Stored items from a collection:
==================================================

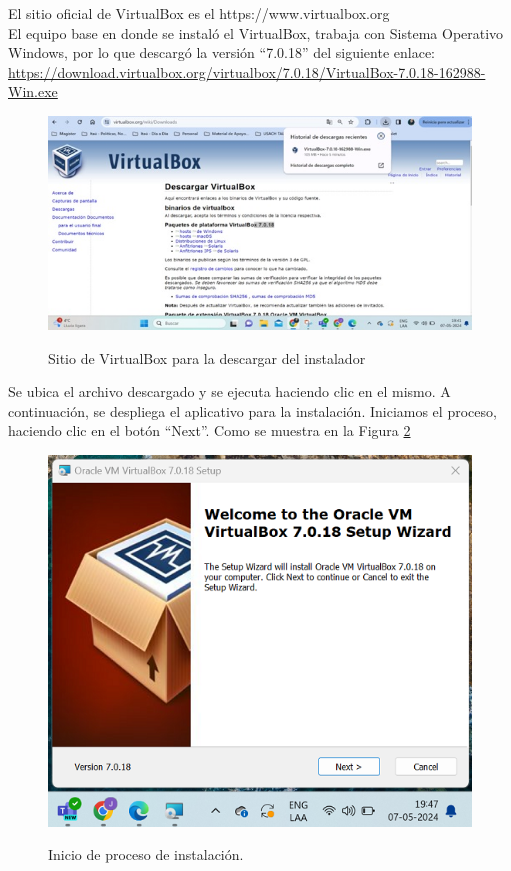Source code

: \documentclass[stu, 11pt, letterpaper, donotrepeattitle, floatsintext, natbib]{apa7}
\begin{document}
El sitio oficial de VirtualBox es el https://www.virtualbox.org \noindent \citep{virtualbox}\\

El equipo base en donde se instaló el VirtualBox, trabaja con Sistema Operativo Windows, por lo que descargó la versión “7.0.18” del siguiente enlace: \url{https://download.virtualbox.org/virtualbox/7.0.18/VirtualBox-7.0.18-162988-Win.exe }

\begin{figure}[H]
    \centering
    \caption{Sitio de VirtualBox para la descargar del instalador}
    \includegraphics[width=0.6\linewidth]{imagenCap2/1.jpg} %
    \label{fig:OverallEffect}
\end{figure}

Se ubica el archivo descargado y se ejecuta haciendo clic en el mismo. A continuación, se despliega el aplicativo para la instalación. 
Iniciamos el proceso, haciendo clic en el botón “Next”. Como se muestra en la Figura \ref{figura2.2}
\hfill \break

\begin{figure}[H]
    \centering
    \caption{Inicio de proceso de instalación.}
    \includegraphics[width=0.5\linewidth]{imagenCap2/2.png} %
    \label{figura2.2}
\end{figure}
\end{document}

==================================================

### [TASK ITEM]
Your answer should consist of each line of the data above in which the word "https" occurs.

### [EXPECTED ANSWER]
El sitio oficial de VirtualBox es el https://www.virtualbox.org \noindent \citep{virtualbox}\\
El equipo base en donde se instaló el VirtualBox, trabaja con Sistema Operativo Windows, por lo que descargó la versión “7.0.18” del siguiente enlace: \url{https://download.virtualbox.org/virtualbox/7.0.18/VirtualBox-7.0.18-162988-Win.exe }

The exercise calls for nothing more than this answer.